In my many hours enjoying reading, I once read a sentence from El Diablo Ilustrado, where it assures that literature is a door to the infinite world of knowledge.
Today I want to tell you how a teacher was the magic key for a generation of young people, who are very grateful for her love for letters and knowledge.
The founder
The teacher Martha Ofelia de la Torre, always enjoyed challenges, that’s why, in 1970, in her school located in Havana Square, she suggests to children to write about an experience, it could be a poetry or a story, she was impressed by the writings of two students, she found them very talented and decided she should support them.
From the municipal directorate of Education, they asked for a teacher to simultaneously go from her school to Renato Guitar school, located in Martí Square, she finally stayed in the second one, but she continued with writing classes in both. She did not know yet that those classes were literary workshops.
Shortly after this beginning, a student went without permission to have lunch at his house, she made stay overtime and little Luis Ariel, in order to obtain her forgiveness, wrote a poem to the teacher; where he expressed that she was shaping him to be better.
When the child’s mother came to look for him, she saw his work and that of the other classmates, she noticed that there was a literary workshop there and finally Martha’s class had a name.
Workshops
As not everyone could write with equal fluency, the students who painted brought to color what others described in their work; integrating two workshops.
Each year the name of the workshop varied according to some occasion, in 1971 it was dedicated to Nicolás Guillen who was still alive and they sent him an album with their writings, which were complimented by the poet.
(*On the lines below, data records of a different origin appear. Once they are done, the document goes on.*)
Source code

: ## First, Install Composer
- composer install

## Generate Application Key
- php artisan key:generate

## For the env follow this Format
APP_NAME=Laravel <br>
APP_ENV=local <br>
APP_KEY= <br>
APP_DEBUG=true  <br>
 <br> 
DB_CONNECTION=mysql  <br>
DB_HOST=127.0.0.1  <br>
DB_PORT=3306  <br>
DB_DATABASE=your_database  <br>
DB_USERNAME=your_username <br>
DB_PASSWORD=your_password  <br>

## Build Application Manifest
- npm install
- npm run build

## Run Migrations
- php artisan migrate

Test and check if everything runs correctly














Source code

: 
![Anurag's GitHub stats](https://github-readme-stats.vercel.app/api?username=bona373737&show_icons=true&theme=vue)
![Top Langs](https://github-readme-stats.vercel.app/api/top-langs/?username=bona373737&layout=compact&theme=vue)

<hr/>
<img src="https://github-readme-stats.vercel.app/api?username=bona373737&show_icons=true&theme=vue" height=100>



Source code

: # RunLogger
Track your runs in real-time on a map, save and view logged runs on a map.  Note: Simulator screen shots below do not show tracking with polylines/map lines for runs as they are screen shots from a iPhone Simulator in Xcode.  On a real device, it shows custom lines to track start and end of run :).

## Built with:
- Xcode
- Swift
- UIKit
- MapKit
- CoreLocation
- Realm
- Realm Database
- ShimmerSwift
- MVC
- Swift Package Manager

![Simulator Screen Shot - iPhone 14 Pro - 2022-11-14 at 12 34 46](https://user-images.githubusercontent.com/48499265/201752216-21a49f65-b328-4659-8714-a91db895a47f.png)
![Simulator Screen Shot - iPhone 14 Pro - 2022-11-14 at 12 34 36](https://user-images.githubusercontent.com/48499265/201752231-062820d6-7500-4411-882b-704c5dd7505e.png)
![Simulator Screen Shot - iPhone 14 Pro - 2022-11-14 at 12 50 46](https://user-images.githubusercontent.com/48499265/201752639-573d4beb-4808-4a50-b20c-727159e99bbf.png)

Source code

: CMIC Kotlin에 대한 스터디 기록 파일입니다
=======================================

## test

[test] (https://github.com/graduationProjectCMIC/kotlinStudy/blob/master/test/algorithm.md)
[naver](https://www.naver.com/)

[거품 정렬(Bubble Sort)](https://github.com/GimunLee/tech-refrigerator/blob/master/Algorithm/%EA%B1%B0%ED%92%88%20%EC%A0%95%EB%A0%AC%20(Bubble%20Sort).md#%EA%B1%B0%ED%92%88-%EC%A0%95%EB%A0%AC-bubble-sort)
A year that set standards was 1973, dedicated to the centenary of Ignacio Agramonte, they made their Camagüey route and visited El Potrero, Las Clavellinas, the Park and all the news at that time related to the admirable figure of him.
The students
From that group there are still brilliant students in contact, such as María del Carmen Pontón, now the director of Casa Finlay, and Susana Cortez, current quality specialist at Radio Cadena Agramonte.
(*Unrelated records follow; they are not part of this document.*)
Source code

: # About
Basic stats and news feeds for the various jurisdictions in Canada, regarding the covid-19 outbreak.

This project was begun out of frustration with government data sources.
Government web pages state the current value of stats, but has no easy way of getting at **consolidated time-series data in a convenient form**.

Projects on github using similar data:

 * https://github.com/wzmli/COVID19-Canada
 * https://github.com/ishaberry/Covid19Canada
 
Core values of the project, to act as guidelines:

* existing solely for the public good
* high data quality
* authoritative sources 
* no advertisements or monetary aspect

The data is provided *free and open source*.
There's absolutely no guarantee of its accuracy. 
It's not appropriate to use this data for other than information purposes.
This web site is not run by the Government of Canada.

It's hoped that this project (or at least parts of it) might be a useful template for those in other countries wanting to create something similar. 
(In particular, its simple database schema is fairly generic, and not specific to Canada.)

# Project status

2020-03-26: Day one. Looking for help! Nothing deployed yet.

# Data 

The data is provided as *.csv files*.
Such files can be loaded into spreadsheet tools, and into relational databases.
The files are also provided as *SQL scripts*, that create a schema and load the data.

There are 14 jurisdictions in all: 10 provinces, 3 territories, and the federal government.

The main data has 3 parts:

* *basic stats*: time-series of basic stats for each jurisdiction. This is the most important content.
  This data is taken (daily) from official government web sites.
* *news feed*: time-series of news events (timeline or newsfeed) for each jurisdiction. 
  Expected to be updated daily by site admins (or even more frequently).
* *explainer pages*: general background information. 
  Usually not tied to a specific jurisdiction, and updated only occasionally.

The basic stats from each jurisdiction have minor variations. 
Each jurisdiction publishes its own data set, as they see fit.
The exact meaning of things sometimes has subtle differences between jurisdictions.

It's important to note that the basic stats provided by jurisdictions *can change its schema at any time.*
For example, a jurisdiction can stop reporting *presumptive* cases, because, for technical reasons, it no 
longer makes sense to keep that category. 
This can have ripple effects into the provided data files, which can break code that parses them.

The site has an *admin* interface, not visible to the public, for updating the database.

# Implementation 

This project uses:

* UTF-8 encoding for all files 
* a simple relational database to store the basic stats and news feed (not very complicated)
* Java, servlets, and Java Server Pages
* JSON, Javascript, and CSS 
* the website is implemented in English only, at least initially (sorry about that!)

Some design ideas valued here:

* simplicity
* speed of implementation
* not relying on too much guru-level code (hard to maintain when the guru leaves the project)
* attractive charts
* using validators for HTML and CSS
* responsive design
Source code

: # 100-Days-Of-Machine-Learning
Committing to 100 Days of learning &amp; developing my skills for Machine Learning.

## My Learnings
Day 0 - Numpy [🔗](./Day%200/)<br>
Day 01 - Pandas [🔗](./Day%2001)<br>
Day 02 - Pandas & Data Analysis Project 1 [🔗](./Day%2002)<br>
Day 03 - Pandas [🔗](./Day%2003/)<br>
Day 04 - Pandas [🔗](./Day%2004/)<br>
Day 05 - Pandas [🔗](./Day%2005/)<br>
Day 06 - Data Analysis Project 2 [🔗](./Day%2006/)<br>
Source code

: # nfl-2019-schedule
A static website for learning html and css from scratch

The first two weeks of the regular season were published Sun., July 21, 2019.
From there, exchanges very close to El Mayor were born, since they met her granddaughter Lucia, former owner of the current marriage palace and together with her, they discovered new nuances in the mystical figure of the Bayardo. She left her signature on the album that summarizes children works and that to this day, she treasures to donate to an institution interested in preserving it.
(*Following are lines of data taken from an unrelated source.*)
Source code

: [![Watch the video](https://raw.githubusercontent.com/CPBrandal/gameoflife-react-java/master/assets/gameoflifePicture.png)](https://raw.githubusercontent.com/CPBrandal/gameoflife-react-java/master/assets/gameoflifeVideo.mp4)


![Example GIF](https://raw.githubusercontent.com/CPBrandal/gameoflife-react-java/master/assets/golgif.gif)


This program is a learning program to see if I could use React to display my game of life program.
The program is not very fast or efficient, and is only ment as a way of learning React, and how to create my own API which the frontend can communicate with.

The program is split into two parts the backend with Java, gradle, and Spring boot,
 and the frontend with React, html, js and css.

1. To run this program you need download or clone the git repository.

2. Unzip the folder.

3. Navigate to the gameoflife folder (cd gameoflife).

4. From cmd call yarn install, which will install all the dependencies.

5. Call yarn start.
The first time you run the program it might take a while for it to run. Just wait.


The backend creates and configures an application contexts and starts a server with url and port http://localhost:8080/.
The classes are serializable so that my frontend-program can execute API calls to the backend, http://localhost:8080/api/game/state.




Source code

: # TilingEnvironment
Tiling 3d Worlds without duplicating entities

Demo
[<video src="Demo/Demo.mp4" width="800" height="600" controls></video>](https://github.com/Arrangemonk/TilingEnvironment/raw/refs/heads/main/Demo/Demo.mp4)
Literature goes to the ether
The work also went to a new, more encompassing space. A program called Para ti Pionero appears on the radio, which was broadcasted at 5:00 pm from Monday to Friday; and they were recorded on Sundays for the whole week, with the voice of the deceased announcer Luis Bastián and children.
She wrote the scripts and a friend helped her in the writing, there they addressed Camagüey values and other places of cultural historical interest in Cuba. It aired from 1973 to 1978. When the children went to secondary school, the work became more difficult and the space disappeared.
Last year to celebrate the anniversary of Cuban radio, that first script of that children’s program was donated by Martha.
Longings
With regret and lowering her voice, Martha comments that it hurts her that those children’s literary workshops have been missed in some schools. She is very sorry that the radio program will also end, because she assures that although not all would become writers, they would learn to appreciate reading, to show interest in reading different topics and improving themselves. In this way, the teaching profession fulfills its mission, by forming a society of people more cultured and attached to their heritage and roots.
It has been a beautiful afternoon, we enjoyed a gathering with a small audience, talking about important literary works, we toasted with a drink of ha ha ha (special family cocktail) and the teacher Martha Ofelia remembered her happy days in the classrooms, which without doubts, were her greatest passion.